Melissa: Ray, you joined later in this process. Can you speak to how you approached this work as the dramaturg?

John “Ray” Proctor: I was grateful that Malik and Karen Ann invited me in at a time when my primary job as a dramaturg would be to listen. I listened, and I read the script and reflected what I saw back to the playwrights. I would sit with Malik and say, “This is what’s in your story.” I would do the same thing with Karen Ann. I would tell them what the other was saying and what I saw in the play itself. There were so many people telling them what was in their story; I was the interlocutor or the filter for everyone in the room. Malik also asked me what the relationship between prisoners and dementia was. I looked closely at prisons with predominantly Black populations, especially where there were riots. That was some of the initial research I did. But I do think my job was to listen and reflect back, mostly. At least, that was the first part.

When we made it to the actual workshop in March, they brought in Vernice Miller as the director. She was so smart and wonderful. We had Kaja Dunn as an intimacy coordinator. We had the stage manager, Kate Kilbane. We had Nick the 1da Hernandez as the DJ. All of these people were in the room.

We started to see how the circle transforms hierarchy into an equitable place to exist. For us, that became a grounding place for this play to begin.

Melissa: How much of the play emerged during the rehearsal process? Did anything surprise you along the way?

Karen Ann Daniels: How hard it is to stage a play!
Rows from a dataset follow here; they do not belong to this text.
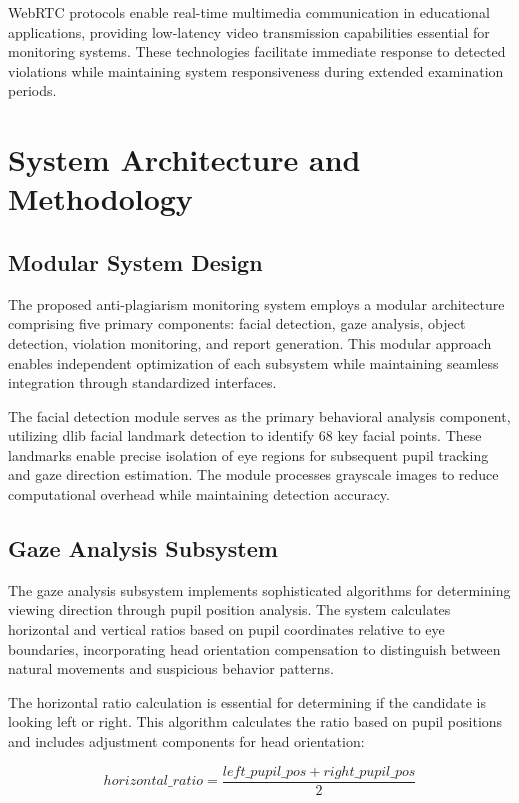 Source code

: \documentclass[conference]{IEEEtran}
\begin{document}
WebRTC protocols enable real-time multimedia communication in educational applications, providing low-latency video transmission capabilities essential for monitoring systems\cite{sredojev2015webrtc}. These technologies facilitate immediate response to detected violations while maintaining system responsiveness during extended examination periods.

\section{System Architecture and Methodology}

\subsection{Modular System Design}

The proposed anti-plagiarism monitoring system employs a modular architecture comprising five primary components: facial detection, gaze analysis, object detection, violation monitoring, and report generation. This modular approach enables independent optimization of each subsystem while maintaining seamless integration through standardized interfaces.

The facial detection module serves as the primary behavioral analysis component, utilizing dlib facial landmark detection to identify 68 key facial points. These landmarks enable precise isolation of eye regions for subsequent pupil tracking and gaze direction estimation. The module processes grayscale images to reduce computational overhead while maintaining detection accuracy.

\subsection{Gaze Analysis Subsystem}

The gaze analysis subsystem implements sophisticated algorithms for determining viewing direction through pupil position analysis. The system calculates horizontal and vertical ratios based on pupil coordinates relative to eye boundaries, incorporating head orientation compensation to distinguish between natural movements and suspicious behavior patterns.

The horizontal ratio calculation is essential for determining if the candidate is looking left or right. This algorithm calculates the ratio based on pupil positions and includes adjustment components for head orientation:

\begin{equation}
horizontal\_ratio = \frac{left\_pupil\_pos + right\_pupil\_pos}{2}
\end{equation}
\end{document}
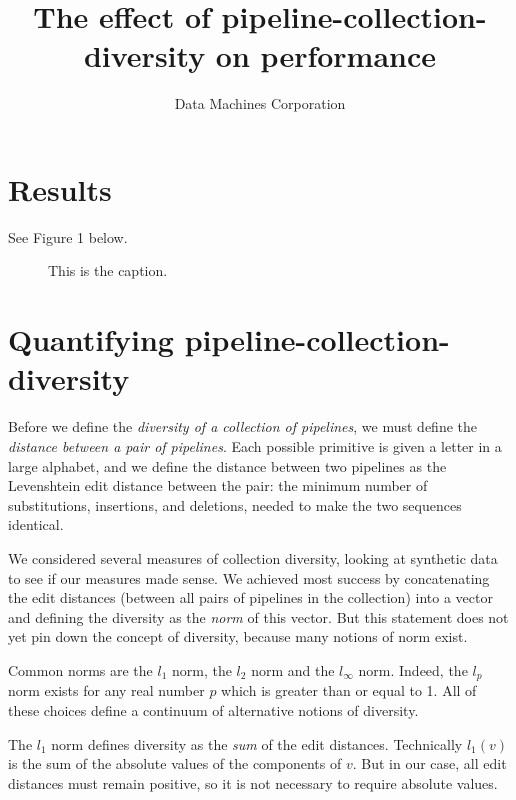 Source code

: \documentclass{article}
\title{The effect of pipeline-collection-diversity on performance}
\author{Data Machines Corporation}
\begin{document}
\maketitle


\section{Results}
See Figure 1 below.
\begin{figure}
\caption{This is the caption.}
\end{figure}

\section{Quantifying pipeline-collection-diversity}
  Before we define the \emph{diversity of a collection of pipelines},
  we must define the \emph{distance between a pair of pipelines}.
  Each possible primitive is given a letter in a large alphabet, and
  we define the distance between two pipelines as the Levenshtein edit
  distance between the pair: the minimum number of substitutions,
  insertions, and deletions, needed to make the two sequences
  identical.

  We considered several measures of collection diversity, looking at
  synthetic data to see if our measures made sense.  We achieved most
  success by concatenating the edit distances (between all pairs of
  pipelines in the collection) into a vector and defining the
  diversity as the \emph{norm} of this vector.  But this statement
  does not yet pin down the concept of diversity, because many notions
  of norm exist.

  Common norms are the $l_1$ norm, the $l_2$ norm and the $l_\infty$
  norm.  Indeed, the $l_p$ norm exists for any real number $p$ which
  is greater than or equal to 1.  All of these choices define a
  continuum of alternative notions of diversity.

  The $l_1$ norm defines diversity as the \emph{sum} of the edit
  distances.  Technically $l_1(v)$ is the sum of the absolute values
  of the components of $v$.  But in our case, all edit distances must
  remain positive, so it is not necessary to require absolute values.
\end{document}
On some level, a play is only words on a page. It takes other peoples’ embodiment and experiences for a play to become a living, breathing entity.

Working in a partnership can be a challenge, especially when you’re not in the same place, but what I love about this project is the community we built. Things resonated. People felt the emotions we were putting on stage.

In this play we see a positive relationship—a loving relationship—between a Black man and his son. I think fraught relationships between Black characters are something the world expects. We praise Shakespeare for his characters and his stories, but Our Verse in Time to Come feels present and real. This play is about memory. Who has it? Who gets to choose how we remember? This man, SOS, didn’t just sit and rot in prison. He has things he learned and did. And this is valuable; it is part of a larger heritage.

Melissa: Ray mentioned being an interlocutor, a facilitator; and that reminds me of the role of the “cypher,” which is a gathering of people (sometimes around a DJ) for free-style rapping, emceeing, breaking, and beatboxing. The play, which is staged in the round, begins with the question, “what is a cypher?” Can you speak to that initial question asked of the audience and how the play builds from that?

Karen Ann: We start with the cypher as a kind of a circle. Like I saw with my work in correctional facilities, there are so many things in life that are based around the collective and not the individual. The circle is a form of healing. So that’s where it comes from for me.

Malik offered a complete parallel within hip-hop. Hip-hop is also a circle where everyone brings themselves into the space and engages.

Thinking about where we would perform this, we started to see the circles in the geography of Washington, DC. We started to see how the circle transforms hierarchy into an equitable place to exist. For us, that became a grounding place for this play to begin.